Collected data
━━━━━━━━━━━━━━━━
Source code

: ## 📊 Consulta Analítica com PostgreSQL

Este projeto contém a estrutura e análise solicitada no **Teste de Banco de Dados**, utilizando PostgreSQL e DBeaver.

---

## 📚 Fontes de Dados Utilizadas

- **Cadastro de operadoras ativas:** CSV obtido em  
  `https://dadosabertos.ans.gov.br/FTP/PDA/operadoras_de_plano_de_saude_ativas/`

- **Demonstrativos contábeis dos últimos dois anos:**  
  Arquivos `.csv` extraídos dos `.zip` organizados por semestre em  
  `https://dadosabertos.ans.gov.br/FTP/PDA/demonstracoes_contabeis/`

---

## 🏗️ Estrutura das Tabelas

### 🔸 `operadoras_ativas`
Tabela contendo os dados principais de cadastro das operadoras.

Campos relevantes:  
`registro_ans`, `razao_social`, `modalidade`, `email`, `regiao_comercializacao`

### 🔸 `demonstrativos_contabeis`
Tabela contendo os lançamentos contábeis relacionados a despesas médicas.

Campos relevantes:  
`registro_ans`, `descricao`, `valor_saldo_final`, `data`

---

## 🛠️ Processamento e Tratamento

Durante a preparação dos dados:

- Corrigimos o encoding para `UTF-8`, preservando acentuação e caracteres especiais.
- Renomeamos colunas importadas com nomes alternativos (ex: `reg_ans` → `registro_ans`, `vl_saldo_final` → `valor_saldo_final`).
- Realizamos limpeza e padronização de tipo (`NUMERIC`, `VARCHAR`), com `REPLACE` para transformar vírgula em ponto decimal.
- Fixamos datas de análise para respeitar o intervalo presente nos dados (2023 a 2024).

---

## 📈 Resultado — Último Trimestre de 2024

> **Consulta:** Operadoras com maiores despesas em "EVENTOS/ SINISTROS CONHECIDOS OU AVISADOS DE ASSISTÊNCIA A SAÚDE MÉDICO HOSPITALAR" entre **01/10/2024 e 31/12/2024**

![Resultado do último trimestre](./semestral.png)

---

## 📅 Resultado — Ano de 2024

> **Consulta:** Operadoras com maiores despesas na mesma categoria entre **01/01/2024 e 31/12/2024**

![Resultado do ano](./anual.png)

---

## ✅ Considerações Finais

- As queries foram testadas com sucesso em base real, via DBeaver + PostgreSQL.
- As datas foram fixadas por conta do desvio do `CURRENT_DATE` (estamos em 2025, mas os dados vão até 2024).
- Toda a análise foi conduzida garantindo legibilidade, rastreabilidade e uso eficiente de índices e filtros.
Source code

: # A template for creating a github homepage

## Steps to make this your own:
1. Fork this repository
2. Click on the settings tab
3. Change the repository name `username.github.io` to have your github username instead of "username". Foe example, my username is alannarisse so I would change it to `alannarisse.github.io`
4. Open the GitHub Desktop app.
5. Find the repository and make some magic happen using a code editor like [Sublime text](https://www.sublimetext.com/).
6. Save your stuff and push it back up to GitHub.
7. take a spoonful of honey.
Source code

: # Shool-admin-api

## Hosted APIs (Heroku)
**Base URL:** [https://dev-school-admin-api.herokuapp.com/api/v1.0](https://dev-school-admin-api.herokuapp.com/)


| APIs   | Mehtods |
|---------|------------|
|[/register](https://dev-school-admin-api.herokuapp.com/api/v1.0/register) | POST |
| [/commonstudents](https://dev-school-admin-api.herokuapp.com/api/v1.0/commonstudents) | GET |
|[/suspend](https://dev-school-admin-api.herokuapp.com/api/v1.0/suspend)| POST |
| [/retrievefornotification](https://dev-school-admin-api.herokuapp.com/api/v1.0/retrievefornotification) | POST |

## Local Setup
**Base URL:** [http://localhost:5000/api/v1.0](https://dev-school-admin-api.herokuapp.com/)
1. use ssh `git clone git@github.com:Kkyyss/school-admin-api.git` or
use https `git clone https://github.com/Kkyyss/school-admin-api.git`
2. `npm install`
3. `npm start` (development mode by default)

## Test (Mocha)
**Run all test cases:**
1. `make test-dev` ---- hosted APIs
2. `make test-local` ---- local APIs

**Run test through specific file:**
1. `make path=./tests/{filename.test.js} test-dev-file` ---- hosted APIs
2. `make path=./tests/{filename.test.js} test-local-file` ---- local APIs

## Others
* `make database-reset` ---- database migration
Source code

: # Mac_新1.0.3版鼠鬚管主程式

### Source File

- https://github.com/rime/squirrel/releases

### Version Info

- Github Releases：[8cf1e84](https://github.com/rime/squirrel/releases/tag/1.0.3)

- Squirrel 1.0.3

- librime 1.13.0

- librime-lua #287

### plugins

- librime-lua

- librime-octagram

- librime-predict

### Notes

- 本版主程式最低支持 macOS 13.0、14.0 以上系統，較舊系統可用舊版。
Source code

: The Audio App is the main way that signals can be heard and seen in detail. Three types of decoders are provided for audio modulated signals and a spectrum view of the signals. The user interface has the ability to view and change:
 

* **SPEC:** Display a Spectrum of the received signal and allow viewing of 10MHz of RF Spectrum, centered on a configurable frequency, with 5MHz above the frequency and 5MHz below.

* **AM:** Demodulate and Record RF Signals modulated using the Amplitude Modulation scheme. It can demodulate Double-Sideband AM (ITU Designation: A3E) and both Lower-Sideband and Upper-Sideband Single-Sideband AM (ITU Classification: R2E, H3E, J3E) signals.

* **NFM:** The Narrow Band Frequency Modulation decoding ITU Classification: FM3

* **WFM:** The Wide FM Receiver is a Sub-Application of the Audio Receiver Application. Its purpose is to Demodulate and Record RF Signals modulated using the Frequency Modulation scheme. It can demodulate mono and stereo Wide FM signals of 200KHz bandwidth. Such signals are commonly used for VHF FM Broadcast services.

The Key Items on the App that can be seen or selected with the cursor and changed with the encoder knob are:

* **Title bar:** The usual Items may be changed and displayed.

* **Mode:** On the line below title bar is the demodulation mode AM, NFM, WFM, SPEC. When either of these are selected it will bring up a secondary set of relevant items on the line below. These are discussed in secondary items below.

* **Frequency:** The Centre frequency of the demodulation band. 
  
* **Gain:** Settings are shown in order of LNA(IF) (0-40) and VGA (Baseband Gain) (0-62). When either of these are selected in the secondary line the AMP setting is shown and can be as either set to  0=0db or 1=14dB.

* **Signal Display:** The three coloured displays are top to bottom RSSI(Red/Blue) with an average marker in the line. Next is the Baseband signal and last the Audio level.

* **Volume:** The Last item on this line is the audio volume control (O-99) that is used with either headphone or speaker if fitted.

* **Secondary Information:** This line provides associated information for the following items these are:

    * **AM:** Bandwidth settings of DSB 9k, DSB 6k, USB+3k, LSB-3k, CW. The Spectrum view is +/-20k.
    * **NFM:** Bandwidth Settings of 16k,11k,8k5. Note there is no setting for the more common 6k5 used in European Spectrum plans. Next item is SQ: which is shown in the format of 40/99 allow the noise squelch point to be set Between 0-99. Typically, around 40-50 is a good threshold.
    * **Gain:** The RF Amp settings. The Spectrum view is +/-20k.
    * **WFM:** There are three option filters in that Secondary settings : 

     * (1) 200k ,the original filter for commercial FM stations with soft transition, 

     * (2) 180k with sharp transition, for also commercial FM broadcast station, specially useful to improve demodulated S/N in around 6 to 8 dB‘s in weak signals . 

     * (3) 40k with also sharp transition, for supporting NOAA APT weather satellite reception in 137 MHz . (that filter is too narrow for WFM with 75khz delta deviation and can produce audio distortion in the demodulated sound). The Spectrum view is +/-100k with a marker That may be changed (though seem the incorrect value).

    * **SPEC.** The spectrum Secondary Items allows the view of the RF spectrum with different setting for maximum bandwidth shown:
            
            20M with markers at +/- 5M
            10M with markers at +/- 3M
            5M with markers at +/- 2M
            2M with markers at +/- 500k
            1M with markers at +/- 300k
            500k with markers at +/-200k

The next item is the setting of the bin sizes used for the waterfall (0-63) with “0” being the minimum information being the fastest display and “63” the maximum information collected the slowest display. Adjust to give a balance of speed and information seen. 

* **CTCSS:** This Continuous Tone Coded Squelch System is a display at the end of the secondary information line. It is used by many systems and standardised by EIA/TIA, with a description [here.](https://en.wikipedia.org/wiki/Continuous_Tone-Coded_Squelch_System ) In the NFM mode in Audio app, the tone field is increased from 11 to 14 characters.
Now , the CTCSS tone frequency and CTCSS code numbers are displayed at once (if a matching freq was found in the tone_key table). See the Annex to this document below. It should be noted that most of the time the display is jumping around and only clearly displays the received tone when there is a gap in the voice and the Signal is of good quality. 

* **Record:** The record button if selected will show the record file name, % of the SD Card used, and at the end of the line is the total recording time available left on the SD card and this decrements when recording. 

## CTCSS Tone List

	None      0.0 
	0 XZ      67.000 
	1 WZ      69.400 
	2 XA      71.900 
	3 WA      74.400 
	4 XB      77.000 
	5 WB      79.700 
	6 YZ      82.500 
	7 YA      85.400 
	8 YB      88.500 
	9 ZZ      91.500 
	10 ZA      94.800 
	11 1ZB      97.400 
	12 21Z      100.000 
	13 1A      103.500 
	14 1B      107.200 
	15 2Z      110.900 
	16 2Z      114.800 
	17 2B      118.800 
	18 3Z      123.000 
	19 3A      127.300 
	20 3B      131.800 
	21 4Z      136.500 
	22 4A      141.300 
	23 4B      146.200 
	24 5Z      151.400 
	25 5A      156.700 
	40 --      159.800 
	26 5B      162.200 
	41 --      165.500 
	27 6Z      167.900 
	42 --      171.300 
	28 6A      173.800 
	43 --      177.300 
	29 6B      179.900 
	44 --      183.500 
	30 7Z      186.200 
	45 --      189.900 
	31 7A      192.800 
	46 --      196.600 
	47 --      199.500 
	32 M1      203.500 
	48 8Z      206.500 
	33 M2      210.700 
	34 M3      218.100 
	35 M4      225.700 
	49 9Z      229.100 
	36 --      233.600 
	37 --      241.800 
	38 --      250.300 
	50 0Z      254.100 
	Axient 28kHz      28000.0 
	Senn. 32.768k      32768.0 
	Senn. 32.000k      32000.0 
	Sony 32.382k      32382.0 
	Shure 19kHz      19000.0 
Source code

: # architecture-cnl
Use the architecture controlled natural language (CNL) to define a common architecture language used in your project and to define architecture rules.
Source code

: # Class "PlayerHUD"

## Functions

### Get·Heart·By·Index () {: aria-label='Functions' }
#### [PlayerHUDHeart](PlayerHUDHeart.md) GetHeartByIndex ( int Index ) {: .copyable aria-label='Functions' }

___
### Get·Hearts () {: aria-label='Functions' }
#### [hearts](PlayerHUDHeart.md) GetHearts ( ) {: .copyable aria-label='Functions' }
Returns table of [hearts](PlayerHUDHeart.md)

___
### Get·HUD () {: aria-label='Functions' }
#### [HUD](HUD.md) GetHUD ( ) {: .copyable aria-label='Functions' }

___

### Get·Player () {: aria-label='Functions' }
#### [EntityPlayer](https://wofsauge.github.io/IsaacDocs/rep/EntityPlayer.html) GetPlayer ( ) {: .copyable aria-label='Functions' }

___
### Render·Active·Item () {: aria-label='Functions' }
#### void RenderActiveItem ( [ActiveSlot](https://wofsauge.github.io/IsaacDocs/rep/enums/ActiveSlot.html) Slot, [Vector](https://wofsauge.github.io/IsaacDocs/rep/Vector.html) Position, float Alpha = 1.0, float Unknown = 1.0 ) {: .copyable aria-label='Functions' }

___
━━━━━━━━━━━━━━━━
Task requirements
Return a word-for-word copy of the lines above from the one holding "1M with markers at +/- 300k" through the one holding "500k with markers at +/-200k", with both of them included and nothing besides.

Response box
            1M with markers at +/- 300k
            500k with markers at +/-200k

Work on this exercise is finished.